The Denver Nuggets joined the National Basketball Association in 1949, not 1976.

And the Nuggets have played in five leagues.

Nevertheless, you Nuggets go ahead with the 50th year logo, special promotions and a season-long observance, created by some young front office worker in a lame, lethargic attempt to attract crowds back to The Can.

At one time the most popular draws all of pro basketball, the Nuggets of the past two years have maintained the lowest attendance in the NBA.

Shameful. Not the Denver sports fans, but the Nuggets for being so bad so long, just like their fellow Avalanche.

Anyway, the Nuggets weren’t quite conceived 50 years ago this week, as they are claiming. The public relations machine has a cute way of saying "the franchise" was started on June 14, 1967 when the Ringsby trucking family put up a bond to own the rights to own the Denver team in the fledgling American Basketball Association, which would compete against the established NBA.

In reality, when the ABA originally was envisioned, there was no Denver team. Kansas City was an original franchise when Jack Trindle, a Los Angeles businessman, invested $25,000 on February 1. But when a suitable arena couldn’t be found, ABA commissioner George Mikan (the former first great center in the NBA) recommended Trindle shift the franchise to Denver (which had the Denver Coliseum and the downtown Auditorium Arena).

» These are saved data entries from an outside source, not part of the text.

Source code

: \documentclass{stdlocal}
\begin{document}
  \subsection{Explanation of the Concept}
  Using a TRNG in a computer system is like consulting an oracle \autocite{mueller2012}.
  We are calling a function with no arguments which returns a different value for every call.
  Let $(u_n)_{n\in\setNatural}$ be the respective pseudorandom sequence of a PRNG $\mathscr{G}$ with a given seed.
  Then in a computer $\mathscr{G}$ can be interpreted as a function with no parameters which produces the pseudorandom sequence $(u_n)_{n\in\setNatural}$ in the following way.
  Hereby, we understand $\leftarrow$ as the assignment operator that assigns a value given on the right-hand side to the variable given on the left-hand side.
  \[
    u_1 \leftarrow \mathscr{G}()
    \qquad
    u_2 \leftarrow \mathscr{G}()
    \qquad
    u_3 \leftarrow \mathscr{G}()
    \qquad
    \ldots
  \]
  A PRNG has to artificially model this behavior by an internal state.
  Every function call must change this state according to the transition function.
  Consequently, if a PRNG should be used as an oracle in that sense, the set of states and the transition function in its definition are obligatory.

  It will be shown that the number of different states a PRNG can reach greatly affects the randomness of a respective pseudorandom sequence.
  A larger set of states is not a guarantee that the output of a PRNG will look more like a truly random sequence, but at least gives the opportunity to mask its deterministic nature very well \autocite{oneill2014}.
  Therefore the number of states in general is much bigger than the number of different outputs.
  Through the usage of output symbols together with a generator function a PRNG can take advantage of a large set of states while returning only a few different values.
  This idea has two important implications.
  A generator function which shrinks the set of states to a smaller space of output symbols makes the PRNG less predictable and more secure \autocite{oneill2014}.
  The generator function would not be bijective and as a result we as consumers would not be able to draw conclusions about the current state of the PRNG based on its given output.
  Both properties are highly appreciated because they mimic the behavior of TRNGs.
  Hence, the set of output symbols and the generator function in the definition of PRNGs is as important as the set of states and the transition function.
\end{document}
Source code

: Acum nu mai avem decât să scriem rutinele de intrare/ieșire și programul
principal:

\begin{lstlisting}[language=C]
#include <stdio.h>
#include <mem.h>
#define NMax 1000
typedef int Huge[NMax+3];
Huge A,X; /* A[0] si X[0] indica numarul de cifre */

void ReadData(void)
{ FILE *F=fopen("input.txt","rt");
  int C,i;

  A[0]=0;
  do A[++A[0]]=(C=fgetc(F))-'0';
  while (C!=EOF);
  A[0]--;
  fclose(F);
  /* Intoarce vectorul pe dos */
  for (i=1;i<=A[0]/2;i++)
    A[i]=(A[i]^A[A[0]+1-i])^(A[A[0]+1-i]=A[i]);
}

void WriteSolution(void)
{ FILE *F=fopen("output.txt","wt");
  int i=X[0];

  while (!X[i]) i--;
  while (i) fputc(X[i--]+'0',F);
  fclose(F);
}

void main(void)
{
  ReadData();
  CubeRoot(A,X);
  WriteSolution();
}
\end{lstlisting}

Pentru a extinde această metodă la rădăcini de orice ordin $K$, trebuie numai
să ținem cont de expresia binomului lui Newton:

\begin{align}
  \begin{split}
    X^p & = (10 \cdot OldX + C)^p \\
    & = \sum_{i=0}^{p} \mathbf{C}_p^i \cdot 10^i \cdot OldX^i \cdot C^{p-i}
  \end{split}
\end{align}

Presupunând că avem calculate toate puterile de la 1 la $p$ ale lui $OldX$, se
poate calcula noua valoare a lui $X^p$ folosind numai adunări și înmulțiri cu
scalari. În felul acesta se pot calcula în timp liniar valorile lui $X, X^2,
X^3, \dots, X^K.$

Trindle backed out, and Bill Ringsby, owner of the trucking company that bore his name, wrote a check for $350,000 to take over. He assigned 30-year-old son Donald to run the organization.

The team was named Rockets, with the "rocket" logo of the "Ringsby Rocket" trucking lines and its Halloween colors of orange and black.

Donald didn’t know a truck tire from a point guard, so he hired Dick Eicher — who had been an All-American player at Eastern Washington, a veteran in World War II and a player in Denver for a highly-respected amateur team (and much later he would become a Coors executive) — as general manager.  Bob Bass, who had coached at Oklahoma Baptist for 15 seasons and ultimately led the school to the NAIA national title, was named Rockets head coach.

The team’s first draft pick was a guard from Southern Illinois. But Walt Frazier, maybe you’ve heard of him, chose the NBA, and the Rockets’ first signing was University of Denver center Byron Beck.

The Rockets won their first game, 110-105, over the Anaheim Amigos at the Auditorium Arena before an audience of 2,750 and would finish third in the Western Conference with a good 45-33 record, which, unfortunately, wasn’t good enough for the postseason.

I began covering the ABA in 1970, and saw my first Rockets game in Denver that season when they played the Memphis Pros.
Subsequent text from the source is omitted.